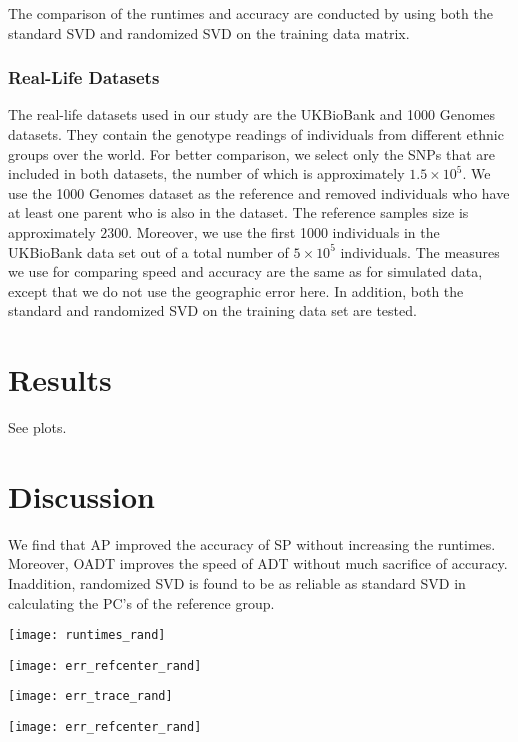 \documentclass{article}
\begin{document}
The comparison of the runtimes and accuracy are conducted by using both the
standard SVD and randomized SVD on the training data matrix.

\subsubsection{Real-Life Datasets}

The real-life datasets used in our study are the UKBioBank and 1000 Genomes datasets.
They contain the genotype readings of individuals from different ethnic groups over the world.
For better comparison, we select only the SNPs that are included in both datasets,
the number of which is approximately $1.5 \times 10^5$.
We use the 1000 Genomes dataset as the reference and removed individuals who have at least one parent who is also in the dataset.
The reference samples size is approximately $2300$.
Moreover, we use the first 1000 individuals in the UKBioBank data set out of a
total number of $5 \times 10^5$ individuals. 
The measures we use for comparing speed and accuracy are the same as for
simulated data,
except that we do not use the geographic error here.
In addition, both the standard and randomized SVD on the training data set are tested.



\section{Results}

See plots.



\section{Discussion}

We find that AP improved the accuracy of SP without increasing the runtimes.
Moreover, OADT improves the speed of ADT without much sacrifice of accuracy.
Inaddition, randomized SVD is found to be as reliable as standard SVD in
calculating the PC's of the reference group.

\newpage

\texttt{[image: runtimes\_rand]}

\texttt{[image: err\_refcenter\_rand]}

\texttt{[image: err\_trace\_rand]}

\texttt{[image: err\_refcenter\_rand]}
\end{document}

- [Work instruction]:
Give back the listing word for word, minus its images.

- [Written answer]:
 \documentclass{article}
\begin{document}
The comparison of the runtimes and accuracy are conducted by using both the
standard SVD and randomized SVD on the training data matrix.

\subsubsection{Real-Life Datasets}

The real-life datasets used in our study are the UKBioBank and 1000 Genomes datasets.
They contain the genotype readings of individuals from different ethnic groups over the world.
For better comparison, we select only the SNPs that are included in both datasets,
the number of which is approximately $1.5 \times 10^5$.
We use the 1000 Genomes dataset as the reference and removed individuals who have at least one parent who is also in the dataset.
The reference samples size is approximately $2300$.
Moreover, we use the first 1000 individuals in the UKBioBank data set out of a
total number of $5 \times 10^5$ individuals. 
The measures we use for comparing speed and accuracy are the same as for
simulated data,
except that we do not use the geographic error here.
In addition, both the standard and randomized SVD on the training data set are tested.



\section{Results}

See plots.



\section{Discussion}

We find that AP improved the accuracy of SP without increasing the runtimes.
Moreover, OADT improves the speed of ADT without much sacrifice of accuracy.
Inaddition, randomized SVD is found to be as reliable as standard SVD in
calculating the PC's of the reference group.

\newpage

\texttt{[image: runtimes\_rand]}

\texttt{[image: err\_refcenter\_rand]}

\texttt{[image: err\_trace\_rand]}

\texttt{[image: err\_refcenter\_rand]}
\end{document}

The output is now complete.